**WHAT THE TASK ASKS:**
Write out all records as given; omit images.

**DATA FOR THIS TASK:**

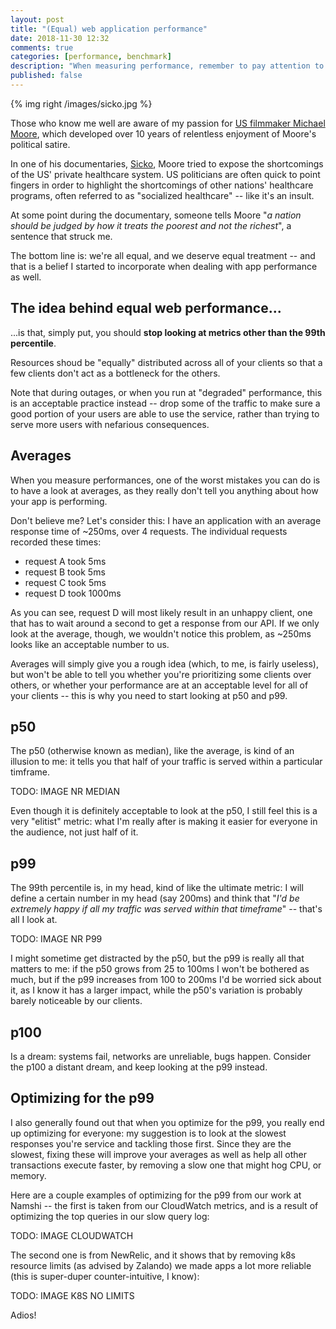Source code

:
 ```yaml
---
layout: post
title: "(Equal) web application performance"
date: 2018-11-30 12:32
comments: true
categories: [performance, benchmark]
description: "When measuring performance, remember to pay attention to the weakest, not the strongest."
published: false
---
```


{% img right /images/sicko.jpg %}

Those who know me well are aware of
my passion for [US filmmaker Michael Moore](https://en.wikipedia.org/wiki/Michael_Moore),
which developed over 10 years of relentless enjoyment of
Moore's political satire.

In one of his documentaries, [Sicko](https://en.wikipedia.org/wiki/Sicko),
Moore tried to expose the shortcomings of the US' private healthcare system.
US politicians are often quick to point fingers in order to highlight the
shortcomings of other nations' healthcare programs, often referred to as
"socialized healthcare" -- like it's an insult.

At some point during the documentary, someone tells Moore "*a nation
should be judged by how it treats the poorest and not the richest*",
a sentence that struck me.

The bottom line is: we're all equal, and we deserve equal treatment --
and that is a belief I started to incorporate when dealing with app
performance as well.

<!-- more -->

## The idea behind equal web performance...

...is that, simply put, you should **stop looking at metrics other
than the 99th percentile**.

Resources shoud be "equally" distributed across all of your clients so that a few clients don't act as a bottleneck for the others.

Note that during outages, or when you run at "degraded" performance, this is an acceptable practice instead -- drop some of the traffic to
make sure a good portion of your users are able to use
the service, rather than trying to serve more users with
nefarious consequences.

## Averages

When you measure performances, one of the worst mistakes you
can do is to have a look at averages, as they really don't
tell you anything about how your app is performing. 

Don't believe me?
Let's consider this: I have an application with an average
response time of ~250ms, over 4 requests. The individual requests
recorded these times:

* request A took 5ms
* request B took 5ms
* request C took 5ms
* request D took 1000ms

As you can see, request D will most likely result in an
unhappy client, one that has to wait around a second to
get a response from our API. If we only look at the average,
though, we wouldn't notice this problem, as ~250ms looks
like an acceptable number to us.

Averages will simply give you a rough idea (which, to me, is fairly
useless), but won't be able to tell you whether you're prioritizing some clients over others, or whether your performance are at an acceptable
level for all of your clients -- this is why you need to start
looking at p50 and p99.

## p50

The p50 (otherwise known as median), like the average, is kind of an illusion to me: it tells you that half of your traffic is served within a
particular timframe. 

TODO: IMAGE NR MEDIAN

Even though it is definitely acceptable to look at the p50, I still
feel this is a very "elitist" metric: what I'm really after is making
it easier for everyone in the audience, not just half of it.

## p99

The 99th percentile is, in my head, kind of like the ultimate metric:
I will define a certain number in my head (say 200ms) and think that
"*I'd be extremely happy if all my traffic was served within that
timeframe*" -- that's all I look at.

TODO: IMAGE NR P99

I might sometime get distracted by the p50, but the p99 is
really all that matters to me: if the p50 grows from 25 to
100ms I won't be bothered as much, but if the p99 increases
from 100 to 200ms I'd be worried sick about it, as I know it
has a larger impact, while the p50's variation is probably
barely noticeable by our clients.

## p100

Is a dream: systems fail, networks are unreliable, bugs happen.
Consider the p100 a distant dream, and keep looking at the p99
instead.

## Optimizing for the p99

I also generally found out that when you optimize for the p99,
you really end up optimizing for everyone: my suggestion is to
look at the slowest responses you're service and tackling those
first. Since they are the slowest, fixing these will improve your
averages as well as help all other transactions execute faster,
by removing a slow one that might hog CPU, or memory.

Here are a couple examples of optimizing for the p99 from
our work at Namshi -- the first is taken from our CloudWatch
metrics, and is a result of optimizing the top queries in our
slow query log:

TODO: IMAGE CLOUDWATCH

The second one is from NewRelic, and it shows that by removing
k8s resource limits (as advised by Zalando) we made apps a lot
more reliable (this is super-duper counter-intuitive, I know):

TODO: IMAGE K8S NO LIMITS

Adios!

**TASK SOLUTION:**
Source code

:
 ```yaml
---
layout: post
title: "(Equal) web application performance"
date: 2018-11-30 12:32
comments: true
categories: [performance, benchmark]
description: "When measuring performance, remember to pay attention to the weakest, not the strongest."
published: false
---
```


{% img right /images/sicko.jpg %}

Those who know me well are aware of
my passion for [US filmmaker Michael Moore](https://en.wikipedia.org/wiki/Michael_Moore),
which developed over 10 years of relentless enjoyment of
Moore's political satire.

In one of his documentaries, [Sicko](https://en.wikipedia.org/wiki/Sicko),
Moore tried to expose the shortcomings of the US' private healthcare system.
US politicians are often quick to point fingers in order to highlight the
shortcomings of other nations' healthcare programs, often referred to as
"socialized healthcare" -- like it's an insult.

At some point during the documentary, someone tells Moore "*a nation
should be judged by how it treats the poorest and not the richest*",
a sentence that struck me.

The bottom line is: we're all equal, and we deserve equal treatment --
and that is a belief I started to incorporate when dealing with app
performance as well.

<!-- more -->

## The idea behind equal web performance...

...is that, simply put, you should **stop looking at metrics other
than the 99th percentile**.

Resources shoud be "equally" distributed across all of your clients so that a few clients don't act as a bottleneck for the others.

Note that during outages, or when you run at "degraded" performance, this is an acceptable practice instead -- drop some of the traffic to
make sure a good portion of your users are able to use
the service, rather than trying to serve more users with
nefarious consequences.

## Averages

When you measure performances, one of the worst mistakes you
can do is to have a look at averages, as they really don't
tell you anything about how your app is performing. 

Don't believe me?
Let's consider this: I have an application with an average
response time of ~250ms, over 4 requests. The individual requests
recorded these times:

* request A took 5ms
* request B took 5ms
* request C took 5ms
* request D took 1000ms

As you can see, request D will most likely result in an
unhappy client, one that has to wait around a second to
get a response from our API. If we only look at the average,
though, we wouldn't notice this problem, as ~250ms looks
like an acceptable number to us.

Averages will simply give you a rough idea (which, to me, is fairly
useless), but won't be able to tell you whether you're prioritizing some clients over others, or whether your performance are at an acceptable
level for all of your clients -- this is why you need to start
looking at p50 and p99.

## p50

The p50 (otherwise known as median), like the average, is kind of an illusion to me: it tells you that half of your traffic is served within a
particular timframe. 

TODO: IMAGE NR MEDIAN

Even though it is definitely acceptable to look at the p50, I still
feel this is a very "elitist" metric: what I'm really after is making
it easier for everyone in the audience, not just half of it.

## p99

The 99th percentile is, in my head, kind of like the ultimate metric:
I will define a certain number in my head (say 200ms) and think that
"*I'd be extremely happy if all my traffic was served within that
timeframe*" -- that's all I look at.

TODO: IMAGE NR P99

I might sometime get distracted by the p50, but the p99 is
really all that matters to me: if the p50 grows from 25 to
100ms I won't be bothered as much, but if the p99 increases
from 100 to 200ms I'd be worried sick about it, as I know it
has a larger impact, while the p50's variation is probably
barely noticeable by our clients.

## p100

Is a dream: systems fail, networks are unreliable, bugs happen.
Consider the p100 a distant dream, and keep looking at the p99
instead.

## Optimizing for the p99

I also generally found out that when you optimize for the p99,
you really end up optimizing for everyone: my suggestion is to
look at the slowest responses you're service and tackling those
first. Since they are the slowest, fixing these will improve your
averages as well as help all other transactions execute faster,
by removing a slow one that might hog CPU, or memory.

Here are a couple examples of optimizing for the p99 from
our work at Namshi -- the first is taken from our CloudWatch
metrics, and is a result of optimizing the top queries in our
slow query log:

TODO: IMAGE CLOUDWATCH

The second one is from NewRelic, and it shows that by removing
k8s resource limits (as advised by Zalando) we made apps a lot
more reliable (this is super-duper counter-intuitive, I know):

TODO: IMAGE K8S NO LIMITS

Adios!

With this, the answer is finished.